Le député Pierre Poilievre briguera la direction du Parti conservateur du Canada.

Mis à jour le 5 février
Léa Carrier
Léa Carrier La Presse

Il en a fait l’annonce samedi soir sur Twitter. « Le gouvernement devient trop gros et trop contrôlant », assène le député de Carleton dans une vidéo. Il dit vouloir devenir premier ministre afin de « faire du Canada le pays le plus libre au monde ».

« Voici le problème : Trudeau pense qu’il est le patron. Il se trompe, c’est le contraire. Vous êtes le patron », insiste Pierre Poilievre, élu depuis 2004.

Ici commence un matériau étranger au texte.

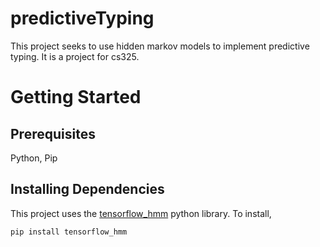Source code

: # predictiveTyping
This project seeks to use hidden markov models to implement predictive typing. It is a project for cs325.

# Getting Started
## Prerequisites
Python, Pip
## Installing Dependencies
This project uses the [tensorflow_hmm](https://github.com/dwiel/tensorflow_hmm) python library. To install, 
```
pip install tensorflow_hmm
```
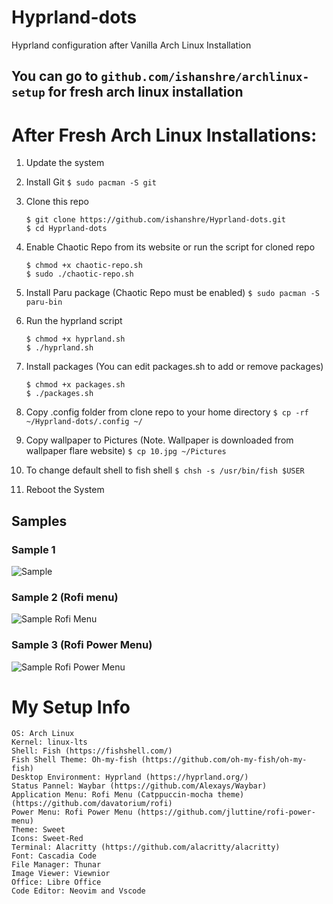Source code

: # Hyprland-dots
Hyprland configuration after Vanilla Arch Linux Installation

## You can go to ```github.com/ishanshre/archlinux-setup``` for fresh arch linux installation

# After Fresh Arch Linux Installations:
1. Update the system
2. Install Git
   ```$ sudo pacman -S git```
3. Clone this repo
   ```
   $ git clone https://github.com/ishanshre/Hyprland-dots.git
   $ cd Hyprland-dots
   ```

4. Enable Chaotic Repo from its website or run the script for cloned repo
   ```
   $ chmod +x chaotic-repo.sh
   $ sudo ./chaotic-repo.sh
   ```

5. Install Paru package (Chaotic Repo must be enabled)
   ```$ sudo pacman -S paru-bin ```
6. Run the hyprland script
   ```
   $ chmod +x hyprland.sh
   $ ./hyprland.sh
   ```

7. Install packages (You can edit packages.sh to add or remove packages)
   ```
   $ chmod +x packages.sh
   $ ./packages.sh
   ```

8. Copy .config folder from clone repo to your home directory
   ```$ cp -rf ~/Hyprland-dots/.config ~/```
9.  Copy wallpaper to Pictures (Note. Wallpaper is downloaded from wallpaper flare website)
   ```$ cp 10.jpg ~/Pictures```
11. To change default shell to fish shell
   ```$ chsh -s /usr/bin/fish $USER```
12.  Reboot the System
   
   ## Samples

   ### Sample 1
   ![Sample](hyprland-config.png)
   ### Sample 2 (Rofi menu)
   ![Sample Rofi Menu](hyprland-config1.png)
   ### Sample 3 (Rofi Power Menu)
   ![Sample Rofi Power Menu](hyprland-config2.png)



# My Setup Info
    OS: Arch Linux
    Kernel: linux-lts
    Shell: Fish (https://fishshell.com/)
    Fish Shell Theme: Oh-my-fish (https://github.com/oh-my-fish/oh-my-fish)
    Desktop Environment: Hyprland (https://hyprland.org/)
    Status Pannel: Waybar (https://github.com/Alexays/Waybar)
    Application Menu: Rofi Menu (Catppuccin-mocha theme) (https://github.com/davatorium/rofi)
    Power Menu: Rofi Power Menu (https://github.com/jluttine/rofi-power-menu)
    Theme: Sweet
    Icons: Sweet-Red
    Terminal: Alacritty (https://github.com/alacritty/alacritty)
    Font: Cascadia Code
    File Manager: Thunar
    Image Viewer: Viewnior
    Office: Libre Office
    Code Editor: Neovim and Vscode

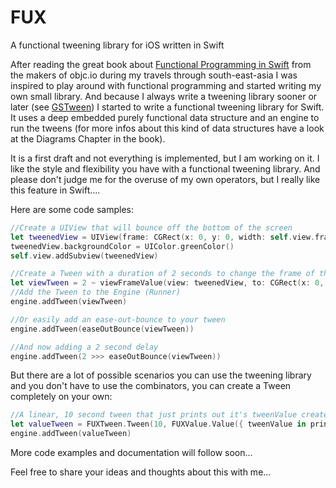 # FUX
A functional tweening library for iOS written in Swift

After reading the great book about [Functional Programming in Swift](http://www.objc.io/books/) from the makers of objc.io during my travels through south-east-asia I was inspired to play around with functional programming and started writing my own small library.
And because I always write a tweening library sooner or later (see [GSTween](http://github.com/pixelkind/GSTween)) I started to write a functional tweening library for Swift. It uses a deep embedded purely functional data structure and an engine to run the tweens (for more infos about this kind of data structures have a look at the Diagrams Chapter in the book).

It is a first draft and not everything is implemented, but I am working on it. I like the style and flexibility you have with a functional tweening library. And please don't judge me for the overuse of my own operators, but I really like this feature in Swift....

Here are some code samples:

```swift
//Create a UIView that will bounce off the bottom of the screen
let tweenedView = UIView(frame: CGRect(x: 0, y: 0, width: self.view.frame.size.width, height: 100))
tweenedView.backgroundColor = UIColor.greenColor()
self.view.addSubview(tweenedView)

//Create a Tween with a duration of 2 seconds to change the frame of the view, the ~-operator calls a combinator for convenience
let viewTween = 2 ~ viewFrameValue(view: tweenedView, to: CGRect(x: 0, y: self.view.frame.size.height - 100, width: self.view.frame.size.width, height: 100))
//Add the Tween to the Engine (Runner)
engine.addTween(viewTween)

//Or easily add an ease-out-bounce to your tween
engine.addTween(easeOutBounce(viewTween))

//And now adding a 2 second delay
engine.addTween(2 >>> easeOutBounce(viewTween))
```

But there are a lot of possible scenarios you can use the tweening library and you don't have to use the combinators, you can create a Tween completely on your own:

```swift
//A linear, 10 second tween that just prints out it's tweenValue created without combinators or operators
let valueTween = FUXTween.Tween(10, FUXValue.Value({ tweenValue in println("TweenValue: \(tweenValue)") }))
engine.addTween(valueTween)
```

More code examples and documentation will follow soon...

Feel free to share your ideas and thoughts about this with me...
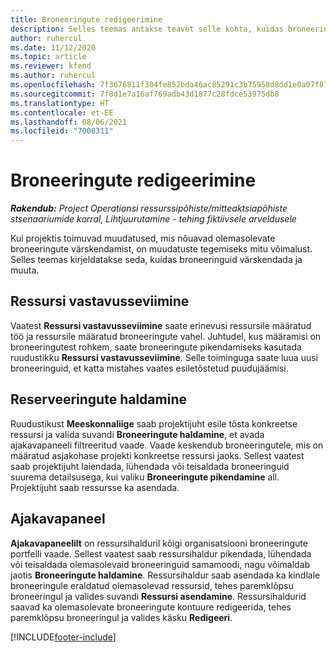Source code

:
 ```yaml
---
title: Broneeringute redigeerimine
description: Selles teemas antakse teavet selle kohta, kuidas broneeringuid värskendada ja muuta.
author: ruhercul
ms.date: 11/12/2020
ms.topic: article
ms.reviewer: kfend
ms.author: ruhercul
ms.openlocfilehash: 7f3676811f304fe852bda46ac85291c3b75958d8dd1e0a07f87c58ef5efe8738
ms.sourcegitcommit: 7f8d1e7a16af769adb43d1877c28fdce53975db8
ms.translationtype: HT
ms.contentlocale: et-EE
ms.lasthandoff: 08/06/2021
ms.locfileid: "7008311"
---
```

# <a name="edit-bookings"></a>Broneeringute redigeerimine

_**Rakendub:** Project Operationsi ressurssipõhiste/mitteaktsiapõhiste stsenaariumide korral,  Lihtjuurutamine - tehing fiktiivsele arveldusele_


Kui projektis toimuvad muudatused, mis nõuavad olemasolevate broneeringute värskendamist, on muudatuste tegemiseks mitu võimalust. Selles teemas kirjeldatakse seda, kuidas broneeringuid värskendada ja muuta.

## <a name="resource-reconciliation"></a>Ressursi vastavusseviimine

Vaatest **Ressursi vastavusseviimine** saate erinevusi ressursile määratud töö ja ressursile määratud broneeringute vahel. Juhtudel, kus määramisi on broneeringutest rohkem, saate broneeringute pikendamiseks kasutada ruudustikku **Ressursi vastavusseviimine**. Selle toiminguga saate luua uusi broneeringuid, et katta mistahes vaates esiletõstetud puudujäämisi.

## <a name="maintain-bookings"></a>Reserveeringute haldamine

Ruudustikust **Meeskonnaliige** saab projektijuht esile tõsta konkreetse ressursi ja valida suvandi **Broneeringute haldamine**, et avada ajakavapaneeli filtreeritud vaade. Vaade keskendub broneeringutele, mis on määratud asjakohase projekti konkreetse ressursi jaoks. Sellest vaatest saab projektijuht laiendada, lühendada või teisaldada broneeringuid suurema detailsusega, kui valiku **Broneeringute pikendamine** all. Projektijuht saab ressursse ka asendada.

## <a name="schedule-board"></a>Ajakavapaneel

**Ajakavapaneelilt** on ressursihalduril kõigi organisatsiooni broneeringute portfelli vaade. Sellest vaatest saab ressursihaldur pikendada, lühendada või teisaldada olemasolevaid broneeringuid samamoodi, nagu võimaldab jaotis **Broneeringute haldamine**. Ressursihaldur saab asendada ka kindlale broneeringule eraldatud olemasolevad ressursid, tehes paremklõpsu broneeringul ja valides suvandi **Ressursi asendamine**. Ressursihaldurid saavad ka olemasolevate broneeringute kontuure redigeerida, tehes paremklõpsu broneeringul ja valides käsku **Redigeeri**.


[!INCLUDE[footer-include](../includes/footer-banner.md)]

Plus tôt mercredi, le chef du Parti conservateur, Erin O’Toole, a été chassé de son poste par son caucus à Ottawa. Un coup de sonde de Nanos publié la veille dans le Globe and Mail plaçait Pierre Poilievre, 42 ans, en position de tête pour lui succéder. Il se lance ainsi dans l’arène avant tout autre candidat potentiel, avant même que la course n’ait officiellement commencé et alors que les règles restent à déterminer. Il ne peut donc pas commencer à recueillir des fonds pour la course à la direction.

Lors de la dernière course, Pierre Poilievre avait passé son tour, citant des raisons familiales. Il venait tout juste d’avoir un enfant.

La faute à Trudeau

Porte-parole des conservateurs en matière de finances, Pierre Poilievre a amorcé sa déclaration en tenant Justin Trudeau responsable de l’inflation. « Plus de la moitié des familles interrogées disent avoir de la difficulté à se nourrir et de plus en plus de gens dans la trentaine vivent dans le sous-sol de leurs parents parce qu’ils ne peuvent pas payer une maison normale qui coûte maintenant 800 000 $ », s’insurge-t-il.

Élu particulièrement incisif dans les débats aux Communes, Pierre Poilievre a réitéré son appui au convoi de la liberté et aux opposants aux mesures sanitaires qui défilent sur la colline du Parlement.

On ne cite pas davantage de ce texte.